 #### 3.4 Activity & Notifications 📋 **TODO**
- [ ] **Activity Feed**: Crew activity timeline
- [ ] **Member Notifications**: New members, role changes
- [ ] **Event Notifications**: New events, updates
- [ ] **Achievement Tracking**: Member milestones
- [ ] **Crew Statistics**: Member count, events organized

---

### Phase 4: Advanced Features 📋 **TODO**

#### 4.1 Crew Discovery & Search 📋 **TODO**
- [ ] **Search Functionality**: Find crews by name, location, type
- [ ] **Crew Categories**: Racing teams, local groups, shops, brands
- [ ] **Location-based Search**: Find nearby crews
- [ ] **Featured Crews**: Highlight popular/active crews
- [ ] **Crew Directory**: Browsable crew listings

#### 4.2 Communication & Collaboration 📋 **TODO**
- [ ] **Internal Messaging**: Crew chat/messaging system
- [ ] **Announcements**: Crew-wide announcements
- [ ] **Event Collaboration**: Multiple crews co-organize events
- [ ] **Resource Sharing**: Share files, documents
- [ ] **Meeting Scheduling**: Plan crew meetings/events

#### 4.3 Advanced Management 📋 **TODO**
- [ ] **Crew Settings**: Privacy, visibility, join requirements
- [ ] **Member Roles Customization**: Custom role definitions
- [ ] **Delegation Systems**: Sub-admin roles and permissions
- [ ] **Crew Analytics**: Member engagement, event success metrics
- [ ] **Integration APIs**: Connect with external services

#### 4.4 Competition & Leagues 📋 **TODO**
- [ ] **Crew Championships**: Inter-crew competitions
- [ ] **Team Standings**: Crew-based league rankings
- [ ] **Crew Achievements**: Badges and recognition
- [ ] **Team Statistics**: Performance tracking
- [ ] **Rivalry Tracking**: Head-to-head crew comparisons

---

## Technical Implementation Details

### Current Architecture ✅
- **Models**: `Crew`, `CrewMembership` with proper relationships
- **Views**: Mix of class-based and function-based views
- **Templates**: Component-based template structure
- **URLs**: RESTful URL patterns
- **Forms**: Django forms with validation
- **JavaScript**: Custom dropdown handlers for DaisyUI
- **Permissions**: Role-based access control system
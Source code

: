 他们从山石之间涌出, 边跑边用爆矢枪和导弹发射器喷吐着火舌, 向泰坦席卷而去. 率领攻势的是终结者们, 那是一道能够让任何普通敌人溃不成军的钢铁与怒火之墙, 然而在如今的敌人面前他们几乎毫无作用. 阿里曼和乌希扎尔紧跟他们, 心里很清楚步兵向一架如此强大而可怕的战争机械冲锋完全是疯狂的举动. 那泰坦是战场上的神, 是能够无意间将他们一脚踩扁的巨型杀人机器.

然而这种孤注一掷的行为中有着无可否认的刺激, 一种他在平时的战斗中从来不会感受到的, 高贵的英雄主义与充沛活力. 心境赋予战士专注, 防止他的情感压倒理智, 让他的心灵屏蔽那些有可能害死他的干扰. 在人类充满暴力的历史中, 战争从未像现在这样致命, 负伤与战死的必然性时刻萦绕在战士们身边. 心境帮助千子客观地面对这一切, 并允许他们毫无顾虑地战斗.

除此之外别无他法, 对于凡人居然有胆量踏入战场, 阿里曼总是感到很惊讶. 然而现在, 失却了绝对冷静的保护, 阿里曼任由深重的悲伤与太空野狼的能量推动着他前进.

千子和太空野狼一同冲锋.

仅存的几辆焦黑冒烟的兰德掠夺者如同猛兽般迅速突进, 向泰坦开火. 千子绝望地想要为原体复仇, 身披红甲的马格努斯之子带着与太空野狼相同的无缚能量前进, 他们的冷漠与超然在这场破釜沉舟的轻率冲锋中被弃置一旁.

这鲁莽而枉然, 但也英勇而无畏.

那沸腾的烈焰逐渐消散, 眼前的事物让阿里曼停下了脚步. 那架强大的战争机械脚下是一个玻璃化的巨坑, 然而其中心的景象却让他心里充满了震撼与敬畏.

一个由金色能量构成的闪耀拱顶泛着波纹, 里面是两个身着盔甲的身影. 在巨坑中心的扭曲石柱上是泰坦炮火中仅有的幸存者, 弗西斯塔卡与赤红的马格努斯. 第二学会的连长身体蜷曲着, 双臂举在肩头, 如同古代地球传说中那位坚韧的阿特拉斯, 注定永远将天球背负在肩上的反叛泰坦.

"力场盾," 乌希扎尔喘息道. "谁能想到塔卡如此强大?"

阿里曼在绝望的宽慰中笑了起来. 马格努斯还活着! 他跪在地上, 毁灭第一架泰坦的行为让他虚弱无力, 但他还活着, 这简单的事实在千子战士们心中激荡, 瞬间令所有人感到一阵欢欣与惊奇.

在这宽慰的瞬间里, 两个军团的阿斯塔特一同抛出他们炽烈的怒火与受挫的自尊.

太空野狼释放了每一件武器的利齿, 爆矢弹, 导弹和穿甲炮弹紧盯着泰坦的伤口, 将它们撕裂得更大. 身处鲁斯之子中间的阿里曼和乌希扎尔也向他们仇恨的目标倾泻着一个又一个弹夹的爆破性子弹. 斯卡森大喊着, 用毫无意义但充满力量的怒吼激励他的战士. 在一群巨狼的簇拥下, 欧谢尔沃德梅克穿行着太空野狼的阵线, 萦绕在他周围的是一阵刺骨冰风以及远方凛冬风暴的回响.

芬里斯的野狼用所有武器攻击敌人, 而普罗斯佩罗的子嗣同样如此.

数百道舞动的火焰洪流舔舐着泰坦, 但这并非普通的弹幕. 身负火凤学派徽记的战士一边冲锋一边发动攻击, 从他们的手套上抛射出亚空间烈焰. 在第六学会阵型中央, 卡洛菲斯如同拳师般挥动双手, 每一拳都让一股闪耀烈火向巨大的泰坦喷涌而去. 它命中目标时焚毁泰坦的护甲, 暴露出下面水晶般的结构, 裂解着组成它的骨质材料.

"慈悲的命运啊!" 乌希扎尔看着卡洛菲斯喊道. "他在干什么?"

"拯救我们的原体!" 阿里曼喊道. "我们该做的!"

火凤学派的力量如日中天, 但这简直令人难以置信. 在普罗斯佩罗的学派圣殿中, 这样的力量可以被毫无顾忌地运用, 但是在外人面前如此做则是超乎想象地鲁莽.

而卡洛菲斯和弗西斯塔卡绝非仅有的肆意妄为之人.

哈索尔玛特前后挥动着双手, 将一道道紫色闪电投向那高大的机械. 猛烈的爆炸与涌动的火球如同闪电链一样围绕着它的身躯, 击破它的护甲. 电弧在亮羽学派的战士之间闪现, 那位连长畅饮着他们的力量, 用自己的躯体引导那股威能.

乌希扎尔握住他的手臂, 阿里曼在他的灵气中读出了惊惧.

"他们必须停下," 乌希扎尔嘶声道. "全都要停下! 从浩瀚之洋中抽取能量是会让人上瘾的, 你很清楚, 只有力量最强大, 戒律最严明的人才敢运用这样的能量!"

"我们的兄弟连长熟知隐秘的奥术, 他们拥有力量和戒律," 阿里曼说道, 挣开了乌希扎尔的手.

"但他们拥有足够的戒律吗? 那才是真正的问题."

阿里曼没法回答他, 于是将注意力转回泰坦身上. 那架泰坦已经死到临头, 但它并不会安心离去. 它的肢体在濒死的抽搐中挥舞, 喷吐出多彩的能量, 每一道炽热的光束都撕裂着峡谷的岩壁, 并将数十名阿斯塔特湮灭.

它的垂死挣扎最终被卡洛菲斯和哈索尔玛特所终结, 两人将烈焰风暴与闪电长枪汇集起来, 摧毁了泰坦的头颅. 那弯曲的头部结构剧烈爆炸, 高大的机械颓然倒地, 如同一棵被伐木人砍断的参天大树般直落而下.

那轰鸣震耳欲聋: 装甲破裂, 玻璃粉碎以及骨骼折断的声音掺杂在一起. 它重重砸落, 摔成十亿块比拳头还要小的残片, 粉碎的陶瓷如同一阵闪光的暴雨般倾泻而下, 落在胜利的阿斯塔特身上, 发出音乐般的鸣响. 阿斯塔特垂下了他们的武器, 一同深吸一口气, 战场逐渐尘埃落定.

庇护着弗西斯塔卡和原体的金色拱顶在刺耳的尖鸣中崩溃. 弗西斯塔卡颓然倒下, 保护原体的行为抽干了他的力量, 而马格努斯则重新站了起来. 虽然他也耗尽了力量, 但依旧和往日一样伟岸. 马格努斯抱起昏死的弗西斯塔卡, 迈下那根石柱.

**ASSIGNMENT:** Within the data above, the lines from the one with "#### 4.1 Crew Discovery & Search 📋 **TODO**" to the one with "- [ ] **Member Roles" must be repeated exactly; no other line belongs in the answer.

**SOLUTION FOR THIS EXERCISE:**
#### 4.1 Crew Discovery & Search 📋 **TODO**
- [ ] **Search Functionality**: Find crews by name, location, type
- [ ] **Crew Categories**: Racing teams, local groups, shops, brands
- [ ] **Location-based Search**: Find nearby crews
- [ ] **Featured Crews**: Highlight popular/active crews
- [ ] **Crew Directory**: Browsable crew listings

#### 4.2 Communication & Collaboration 📋 **TODO**
- [ ] **Internal Messaging**: Crew chat/messaging system
- [ ] **Announcements**: Crew-wide announcements
- [ ] **Event Collaboration**: Multiple crews co-organize events
- [ ] **Resource Sharing**: Share files, documents
- [ ] **Meeting Scheduling**: Plan crew meetings/events

#### 4.3 Advanced Management 📋 **TODO**
- [ ] **Crew Settings**: Privacy, visibility, join requirements
- [ ] **Member Roles Customization**: Custom role definitions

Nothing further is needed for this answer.